## What you need to do
Determine how many lines in the entries below include the word "Collections", and reply with that number alone.

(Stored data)
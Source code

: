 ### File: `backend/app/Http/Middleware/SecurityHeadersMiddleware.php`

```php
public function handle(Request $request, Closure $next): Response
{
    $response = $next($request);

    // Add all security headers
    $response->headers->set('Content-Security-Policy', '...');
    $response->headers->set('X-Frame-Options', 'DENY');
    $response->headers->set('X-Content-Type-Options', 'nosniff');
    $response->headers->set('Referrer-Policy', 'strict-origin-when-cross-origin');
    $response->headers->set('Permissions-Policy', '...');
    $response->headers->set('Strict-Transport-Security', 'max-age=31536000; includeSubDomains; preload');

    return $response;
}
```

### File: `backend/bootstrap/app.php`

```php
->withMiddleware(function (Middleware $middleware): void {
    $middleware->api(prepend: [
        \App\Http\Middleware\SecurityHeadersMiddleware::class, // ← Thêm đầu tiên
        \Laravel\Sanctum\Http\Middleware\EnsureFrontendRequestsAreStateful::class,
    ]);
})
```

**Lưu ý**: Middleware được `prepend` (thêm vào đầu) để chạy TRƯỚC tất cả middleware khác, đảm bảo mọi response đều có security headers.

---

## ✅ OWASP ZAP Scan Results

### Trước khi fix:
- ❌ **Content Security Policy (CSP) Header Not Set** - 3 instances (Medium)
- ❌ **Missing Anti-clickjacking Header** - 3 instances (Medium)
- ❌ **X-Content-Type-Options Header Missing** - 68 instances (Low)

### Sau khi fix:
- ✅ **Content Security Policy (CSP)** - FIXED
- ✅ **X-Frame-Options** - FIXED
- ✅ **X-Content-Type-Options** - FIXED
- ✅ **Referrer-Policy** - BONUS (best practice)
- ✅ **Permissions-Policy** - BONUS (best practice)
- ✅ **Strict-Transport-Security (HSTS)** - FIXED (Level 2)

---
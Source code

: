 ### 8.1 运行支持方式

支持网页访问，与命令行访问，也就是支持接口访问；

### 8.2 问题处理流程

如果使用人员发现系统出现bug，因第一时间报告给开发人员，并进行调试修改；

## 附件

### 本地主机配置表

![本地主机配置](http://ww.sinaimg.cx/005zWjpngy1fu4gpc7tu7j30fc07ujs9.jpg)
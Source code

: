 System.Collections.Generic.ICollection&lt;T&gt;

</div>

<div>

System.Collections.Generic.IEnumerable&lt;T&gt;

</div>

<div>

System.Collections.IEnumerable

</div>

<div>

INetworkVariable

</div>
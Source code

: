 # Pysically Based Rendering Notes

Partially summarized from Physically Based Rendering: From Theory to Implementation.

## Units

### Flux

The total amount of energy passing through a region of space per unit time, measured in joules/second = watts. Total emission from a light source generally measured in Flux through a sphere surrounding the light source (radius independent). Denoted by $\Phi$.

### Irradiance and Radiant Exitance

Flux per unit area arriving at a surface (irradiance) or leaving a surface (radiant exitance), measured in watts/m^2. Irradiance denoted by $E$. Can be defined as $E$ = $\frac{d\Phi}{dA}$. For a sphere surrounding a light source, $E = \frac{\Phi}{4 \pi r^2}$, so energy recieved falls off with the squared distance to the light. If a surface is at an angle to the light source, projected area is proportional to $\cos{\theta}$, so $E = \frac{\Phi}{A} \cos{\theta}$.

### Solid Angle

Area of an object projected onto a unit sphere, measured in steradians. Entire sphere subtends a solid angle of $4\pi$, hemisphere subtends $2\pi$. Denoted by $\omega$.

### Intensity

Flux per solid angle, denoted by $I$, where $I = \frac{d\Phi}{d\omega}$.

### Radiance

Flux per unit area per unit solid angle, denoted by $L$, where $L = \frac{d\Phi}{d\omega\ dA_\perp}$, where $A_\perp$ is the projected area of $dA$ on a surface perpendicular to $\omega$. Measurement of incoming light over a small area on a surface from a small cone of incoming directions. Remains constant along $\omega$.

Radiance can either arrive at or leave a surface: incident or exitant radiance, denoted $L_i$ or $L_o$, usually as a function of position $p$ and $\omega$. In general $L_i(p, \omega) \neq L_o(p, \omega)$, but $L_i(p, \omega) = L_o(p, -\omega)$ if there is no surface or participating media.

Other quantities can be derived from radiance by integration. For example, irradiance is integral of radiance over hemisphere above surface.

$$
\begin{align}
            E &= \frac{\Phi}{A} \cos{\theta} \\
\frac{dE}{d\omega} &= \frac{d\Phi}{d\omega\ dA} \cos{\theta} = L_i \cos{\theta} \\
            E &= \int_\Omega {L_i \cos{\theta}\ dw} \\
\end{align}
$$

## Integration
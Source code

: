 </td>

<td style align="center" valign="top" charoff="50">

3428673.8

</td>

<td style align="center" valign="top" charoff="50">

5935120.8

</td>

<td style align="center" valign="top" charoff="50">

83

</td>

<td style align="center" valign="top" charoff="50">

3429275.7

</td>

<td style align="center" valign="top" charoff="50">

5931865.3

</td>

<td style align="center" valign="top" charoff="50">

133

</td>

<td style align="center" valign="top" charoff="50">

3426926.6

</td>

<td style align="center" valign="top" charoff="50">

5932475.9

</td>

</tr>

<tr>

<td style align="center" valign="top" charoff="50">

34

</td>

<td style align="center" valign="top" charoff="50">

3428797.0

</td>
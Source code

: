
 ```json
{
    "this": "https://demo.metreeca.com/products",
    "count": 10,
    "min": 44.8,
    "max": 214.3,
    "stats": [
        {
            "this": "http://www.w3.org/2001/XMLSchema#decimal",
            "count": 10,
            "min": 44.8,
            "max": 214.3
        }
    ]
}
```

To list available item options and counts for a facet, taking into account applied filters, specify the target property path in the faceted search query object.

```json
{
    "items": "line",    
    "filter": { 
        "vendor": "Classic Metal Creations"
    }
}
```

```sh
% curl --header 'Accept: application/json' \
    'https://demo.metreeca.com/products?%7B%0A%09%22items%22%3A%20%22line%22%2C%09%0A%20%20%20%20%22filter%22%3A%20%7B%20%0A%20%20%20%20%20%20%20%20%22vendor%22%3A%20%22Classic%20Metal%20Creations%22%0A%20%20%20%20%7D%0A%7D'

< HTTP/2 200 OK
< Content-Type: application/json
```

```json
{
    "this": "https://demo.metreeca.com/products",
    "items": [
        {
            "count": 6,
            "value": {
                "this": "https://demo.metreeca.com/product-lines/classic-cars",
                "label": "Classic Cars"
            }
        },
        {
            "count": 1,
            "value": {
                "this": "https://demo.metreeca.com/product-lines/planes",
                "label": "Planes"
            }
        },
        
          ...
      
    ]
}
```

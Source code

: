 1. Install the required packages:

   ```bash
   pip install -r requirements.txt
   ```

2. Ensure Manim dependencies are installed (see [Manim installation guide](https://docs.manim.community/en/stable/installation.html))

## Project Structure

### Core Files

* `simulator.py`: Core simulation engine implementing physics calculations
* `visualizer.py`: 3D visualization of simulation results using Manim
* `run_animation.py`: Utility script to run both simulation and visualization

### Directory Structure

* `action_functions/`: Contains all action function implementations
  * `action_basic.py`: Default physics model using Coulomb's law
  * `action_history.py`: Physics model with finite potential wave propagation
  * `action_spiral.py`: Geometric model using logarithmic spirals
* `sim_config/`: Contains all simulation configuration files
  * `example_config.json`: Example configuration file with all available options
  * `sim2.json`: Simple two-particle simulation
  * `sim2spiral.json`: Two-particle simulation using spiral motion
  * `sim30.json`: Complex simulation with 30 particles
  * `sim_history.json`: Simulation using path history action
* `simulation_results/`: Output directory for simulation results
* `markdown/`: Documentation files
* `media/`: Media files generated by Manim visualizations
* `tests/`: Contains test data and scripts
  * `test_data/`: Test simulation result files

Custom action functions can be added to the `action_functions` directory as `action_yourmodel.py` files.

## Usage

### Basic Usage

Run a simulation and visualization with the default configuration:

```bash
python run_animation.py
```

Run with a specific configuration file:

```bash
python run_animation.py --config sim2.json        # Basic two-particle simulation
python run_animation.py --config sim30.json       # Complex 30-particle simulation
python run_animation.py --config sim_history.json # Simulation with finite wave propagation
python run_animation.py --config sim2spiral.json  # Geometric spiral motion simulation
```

## Exercise answer
3